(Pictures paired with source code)
================================
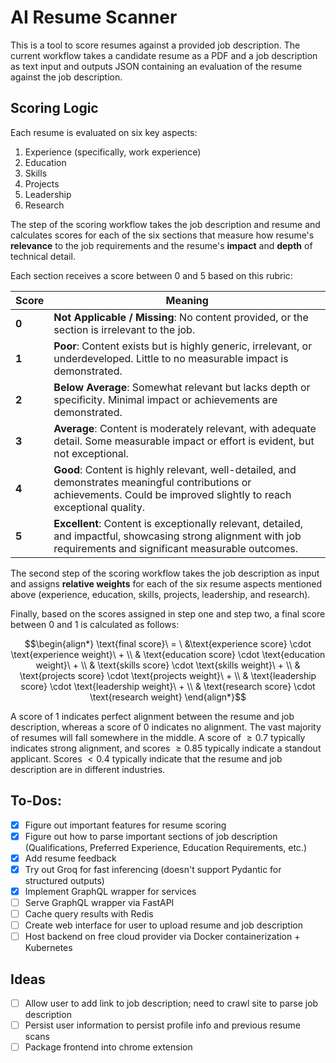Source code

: # AI Resume Scanner

This is a tool to score resumes against a provided job description. The current workflow takes a candidate resume as a PDF and a job description as text input and outputs JSON containing an evaluation of the resume against the job description.

## Scoring Logic

Each resume is evaluated on six key aspects:

1. Experience (specifically, work experience)
2. Education
3. Skills
4. Projects
5. Leadership
6. Research

The step of the scoring workflow takes the job description and resume and calculates scores for each of the six sections that measure how resume's **relevance** to the job requirements and the resume's **impact** and **depth** of technical detail.

Each section receives a score between 0 and 5 based on this rubric:

| Score | Meaning |
|-------|---------|
| **0** | **Not Applicable / Missing**: No content provided, or the section is irrelevant to the job. |
| **1** | **Poor**: Content exists but is highly generic, irrelevant, or underdeveloped. Little to no measurable impact is demonstrated. |
| **2** | **Below Average**: Somewhat relevant but lacks depth or specificity. Minimal impact or achievements are demonstrated. |
| **3** | **Average**: Content is moderately relevant, with adequate detail. Some measurable impact or effort is evident, but not exceptional. |
| **4** | **Good**: Content is highly relevant, well-detailed, and demonstrates meaningful contributions or achievements. Could be improved slightly to reach exceptional quality. |
| **5** | **Excellent**: Content is exceptionally relevant, detailed, and impactful, showcasing strong alignment with job requirements and significant measurable outcomes. |

The second step of the scoring workflow takes the job description as input and assigns **relative weights** for each of the six resume aspects mentioned above (experience, education, skills, projects, leadership, and research).

Finally, based on the scores assigned in step one and step two, a final score between 0 and 1 is calculated as follows:

$$\begin{align*}
\text{final score}\ = \ &\text{experience score} \cdot \text{experience weight}\ + \\
& \text{education score} \cdot \text{education weight}\ + \\
& \text{skills score} \cdot \text{skills weight}\ + \\
& \text{projects score} \cdot \text{projects weight}\ + \\
& \text{leadership score} \cdot \text{leadership weight}\ + \\
& \text{research score} \cdot \text{research weight}
\end{align*}$$

A score of 1 indicates perfect alignment between the resume and job description, whereas a score of 0 indicates no alignment. The vast majority of resumes will fall somewhere in the middle. A score of $\geq 0.7$ typically indicates strong alignment, and scores $\geq 0.85$ typically indicate a standout applicant. Scores $< 0.4$ typically indicate that the resume and job description are in different industries.

## To-Dos:

- [x] Figure out important features for resume scoring
- [x] Figure out how to parse important sections of job description (Qualifications, Preferred Experience, Education Requirements, etc.)
- [x] Add resume feedback
- [x] Try out Groq for fast inferencing (doesn't support Pydantic for structured outputs)
- [x] Implement GraphQL wrapper for services
- [ ] Serve GraphQL wrapper via FastAPI
- [ ] Cache query results with Redis
- [ ] Create web interface for user to upload resume and job description
- [ ] Host backend on free cloud provider via Docker containerization + Kubernetes

## Ideas

- [ ] Allow user to add link to job description; need to crawl site to parse job description
- [ ] Persist user information to persist profile info and previous resume scans
- [ ] Package frontend into chrome extension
================================
**WORK REQUEST:** Each entry above is to be duplicated exactly, and its pictures omitted.

**TASK OUTPUT:**
Source code

: # AI Resume Scanner

This is a tool to score resumes against a provided job description. The current workflow takes a candidate resume as a PDF and a job description as text input and outputs JSON containing an evaluation of the resume against the job description.

## Scoring Logic

Each resume is evaluated on six key aspects:

1. Experience (specifically, work experience)
2. Education
3. Skills
4. Projects
5. Leadership
6. Research

The step of the scoring workflow takes the job description and resume and calculates scores for each of the six sections that measure how resume's **relevance** to the job requirements and the resume's **impact** and **depth** of technical detail.

Each section receives a score between 0 and 5 based on this rubric:

| Score | Meaning |
|-------|---------|
| **0** | **Not Applicable / Missing**: No content provided, or the section is irrelevant to the job. |
| **1** | **Poor**: Content exists but is highly generic, irrelevant, or underdeveloped. Little to no measurable impact is demonstrated. |
| **2** | **Below Average**: Somewhat relevant but lacks depth or specificity. Minimal impact or achievements are demonstrated. |
| **3** | **Average**: Content is moderately relevant, with adequate detail. Some measurable impact or effort is evident, but not exceptional. |
| **4** | **Good**: Content is highly relevant, well-detailed, and demonstrates meaningful contributions or achievements. Could be improved slightly to reach exceptional quality. |
| **5** | **Excellent**: Content is exceptionally relevant, detailed, and impactful, showcasing strong alignment with job requirements and significant measurable outcomes. |

The second step of the scoring workflow takes the job description as input and assigns **relative weights** for each of the six resume aspects mentioned above (experience, education, skills, projects, leadership, and research).

Finally, based on the scores assigned in step one and step two, a final score between 0 and 1 is calculated as follows:

$$\begin{align*}
\text{final score}\ = \ &\text{experience score} \cdot \text{experience weight}\ + \\
& \text{education score} \cdot \text{education weight}\ + \\
& \text{skills score} \cdot \text{skills weight}\ + \\
& \text{projects score} \cdot \text{projects weight}\ + \\
& \text{leadership score} \cdot \text{leadership weight}\ + \\
& \text{research score} \cdot \text{research weight}
\end{align*}$$

A score of 1 indicates perfect alignment between the resume and job description, whereas a score of 0 indicates no alignment. The vast majority of resumes will fall somewhere in the middle. A score of $\geq 0.7$ typically indicates strong alignment, and scores $\geq 0.85$ typically indicate a standout applicant. Scores $< 0.4$ typically indicate that the resume and job description are in different industries.

## To-Dos:

- [x] Figure out important features for resume scoring
- [x] Figure out how to parse important sections of job description (Qualifications, Preferred Experience, Education Requirements, etc.)
- [x] Add resume feedback
- [x] Try out Groq for fast inferencing (doesn't support Pydantic for structured outputs)
- [x] Implement GraphQL wrapper for services
- [ ] Serve GraphQL wrapper via FastAPI
- [ ] Cache query results with Redis
- [ ] Create web interface for user to upload resume and job description
- [ ] Host backend on free cloud provider via Docker containerization + Kubernetes

## Ideas

- [ ] Allow user to add link to job description; need to crawl site to parse job description
- [ ] Persist user information to persist profile info and previous resume scans
- [ ] Package frontend into chrome extension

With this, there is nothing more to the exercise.